Sunday, May 6, 2012

The Pilings

If you’ve ever been to Lake Quinault, chances are you know about the pilings. At first glance you’d think they were drowned timber, which wouldn’t be surprising in a lake at the head of a rainforest valley, but on closer inspection they reveal themselves as what they are, man-made wooden poles stuck into the lake bottom, jutting out of the water with mismatched heights and uneven intervals, a grotesque scar on the serene glacially carved lake. They are all over the lake, especially on the south shore, but the majority of them mark the outlet where the Quinault River continues its journey seaward.
I’m honestly not sure what they were put there for, although I am sure it has something to do with early logging endeavors. I’ve always hated them, they are a mark on the unfortunate necessity that logging has always been to this struggling timber town. So when my original plans to spend Tuesday morning trolling the lake fell through and I suddenly had no boat to drag flies behind, I was more than a little put-off. Never to be deterred, I still strung up my rod, pulled on my waders, and went fishing.





Unfortunately for me, the hands down best place to fish the lake from shore is the lower mouth(although it’s all private property, lucky for me that property belongs to my uncle.), where you have a front seat view of those ugly pilings. One thing that can be said for those pilings is that they are fish attracting machines. All that surface area creates a lot of plant life, sockeye fry love this part of the lake in the early and late portions of the day, it’s not uncommon to see a whole school of them swimming with the bow of your boat. This also happens to be just upriver from the spot the tribal hatchery dumps all their coho and steelhead smolts.

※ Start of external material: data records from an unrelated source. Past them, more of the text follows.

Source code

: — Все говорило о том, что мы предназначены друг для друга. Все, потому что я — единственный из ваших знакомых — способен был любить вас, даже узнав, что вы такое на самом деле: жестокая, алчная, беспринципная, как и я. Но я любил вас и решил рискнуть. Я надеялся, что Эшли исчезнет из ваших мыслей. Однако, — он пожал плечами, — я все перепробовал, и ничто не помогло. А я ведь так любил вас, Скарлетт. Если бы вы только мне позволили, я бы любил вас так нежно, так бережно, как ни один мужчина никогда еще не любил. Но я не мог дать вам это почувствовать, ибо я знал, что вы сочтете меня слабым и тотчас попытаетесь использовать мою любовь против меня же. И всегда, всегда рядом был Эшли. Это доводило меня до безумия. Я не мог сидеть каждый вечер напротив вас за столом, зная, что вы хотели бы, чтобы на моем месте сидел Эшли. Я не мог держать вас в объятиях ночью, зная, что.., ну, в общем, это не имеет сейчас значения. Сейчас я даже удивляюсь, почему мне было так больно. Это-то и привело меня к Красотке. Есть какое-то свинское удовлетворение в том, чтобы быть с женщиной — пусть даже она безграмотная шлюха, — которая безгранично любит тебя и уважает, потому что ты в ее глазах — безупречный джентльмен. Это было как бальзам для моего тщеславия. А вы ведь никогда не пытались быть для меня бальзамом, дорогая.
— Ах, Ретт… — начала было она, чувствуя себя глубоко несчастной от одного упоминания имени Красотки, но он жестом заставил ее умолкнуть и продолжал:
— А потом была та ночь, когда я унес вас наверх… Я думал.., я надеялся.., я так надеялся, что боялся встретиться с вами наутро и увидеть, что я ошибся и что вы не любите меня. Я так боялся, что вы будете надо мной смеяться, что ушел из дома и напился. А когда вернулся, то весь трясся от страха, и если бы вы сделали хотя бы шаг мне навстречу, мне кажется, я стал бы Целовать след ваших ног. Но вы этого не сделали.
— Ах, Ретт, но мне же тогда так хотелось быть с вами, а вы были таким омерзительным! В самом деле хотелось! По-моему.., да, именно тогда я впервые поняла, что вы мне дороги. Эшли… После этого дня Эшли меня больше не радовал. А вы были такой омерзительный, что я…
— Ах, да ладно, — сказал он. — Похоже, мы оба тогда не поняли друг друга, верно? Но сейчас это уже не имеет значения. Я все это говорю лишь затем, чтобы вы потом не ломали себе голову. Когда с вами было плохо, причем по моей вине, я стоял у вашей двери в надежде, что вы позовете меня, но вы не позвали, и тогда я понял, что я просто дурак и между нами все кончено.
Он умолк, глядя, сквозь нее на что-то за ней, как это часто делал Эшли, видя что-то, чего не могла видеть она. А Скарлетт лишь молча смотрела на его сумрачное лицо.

To further dampen my mood I didn’t have the fly I wanted. I have been busy fabricating Rangeley style streamers for tolling, and while these flies have proven to be effective thus far this year, they aren’t the best flies for ripping though structure and weed beds. I have a minnow pattern that’s tied with olive teal flank that is my go-to fly in these situations, but I don’t have any tied up at the moment. I settled for the old staple, the muddler minnow, and waded to my waist, five weight in hand.

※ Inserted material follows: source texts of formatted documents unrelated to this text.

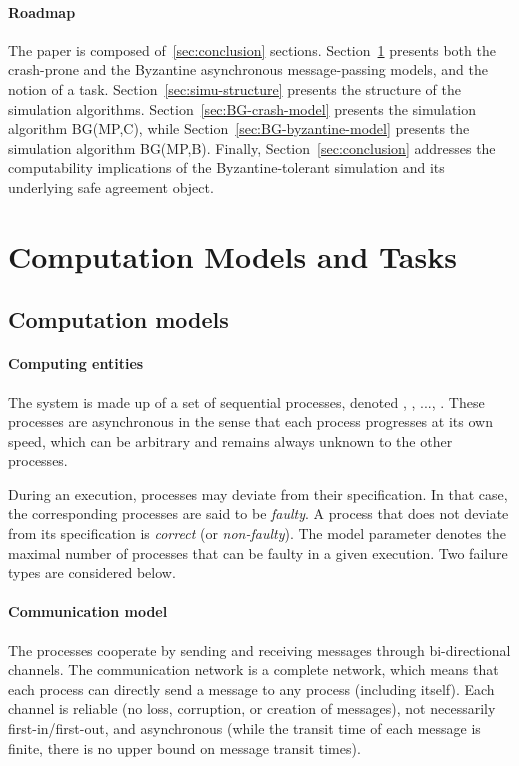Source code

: \documentclass[11pt,letterpaper]{article}
\begin{document}
\paragraph{Roadmap}
The paper is composed of~\ref{sec:conclusion} sections.
Section~\ref{sec:model} presents both the crash-prone and the Byzantine
asynchronous message-passing models, and the notion of a task.
Section~\ref{sec:simu-structure} presents the structure of the simulation
algorithms. Section~\ref{sec:BG-crash-model} presents the  simulation
algorithm BG(MP,C), while Section~\ref{sec:BG-byzantine-model}
presents the simulation algorithm  BG(MP,B).
Finally, Section~\ref{sec:conclusion}  addresses 
the computability implications of the  Byzantine-tolerant 
simulation and its underlying safe agreement object. 


\section{Computation Models and Tasks}
\label{sec:model}

\subsection{Computation models}

\paragraph{Computing entities}
The system is made up of a set  of  sequential processes,
denoted , , ..., . These processes are asynchronous
in the sense that each process  progresses at  its own speed,
which can  be arbitrary and remains always unknown to the other processes.

During an execution, processes may deviate from their specification.
In that case, the corresponding processes are said to be {\it faulty}.
A process that does not deviate from its specification is {\it correct}
(or {\it non-faulty}).
The model parameter  denotes the maximal number of processes that can
be faulty in a given execution. Two failure types are considered below.



\paragraph{Communication model}
The processes cooperate by sending and receiving messages through
bi-directional channels. The communication network is a complete network,
which means that each process   can directly send a message to any
process  (including itself).
Each channel is reliable (no loss, corruption, or creation of messages),
not necessarily first-in/first-out, and asynchronous (while the transit
time of each message is finite,  there is no upper bound on message
transit times).
\end{document}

My favorite part about this spot is that most of the feeding here early in the morning happens in the upper ten feet or so of water. This lets me leave the lead line at home and use a buoyant fly. I don’t have the eyesight to fish dries in stillwater, so this is as close as I get to dry fly fishing on this lake, and there is nothing as exhilarating as watching a five pound dolly come out of the water, streamer in tooth.
I like to work lakes by starting at a terminal point on the shore line and casting in a fan pattern, covering every inch of water possible. I cut my fly fishing teeth on a wet fly swing, and the steelheader in me just won’t allow me to leave water un probed, so I made my first cast right on the legal line between the lake and lower river. I use a pretty erratic strip when working the piles, sockeye school in huge numbers sometimes, and the weakest looking fish usually gets eaten. I picked this thought processes up mooching for salmon in Sitka. When there are five thousand herring in a ball, you want to have the salesmanship to convince that King Salmon that your herring is the easiest one to catch.
It was probably around fifteen casts before the first hit. It was a sharp light tug that I missed. Two casts later I was into a fish. I knew it was cutthroat ten seconds into the fight when it porpoised part way out of the water. I couldn’t see its black spotted flanks in the morning gloom, but Dollys never jump, and more often than not they make one sustained run in the opposite direction of you, then come tidily to hand. This little 12 inch trout had no such plans. He made several sharking runs from side to side and a brilliant leap just before I brought him in. He was gorgeous, colored up from the glacial silt the way many early season trout are in the lake. His red throat slits stood in start contrast to his forest green back and sparse black spots decorated his sides. I let him slide from my hand and gazed toward the pilings.
It’s funny how catching a wild cutthroat can change your attitude toward a certain place.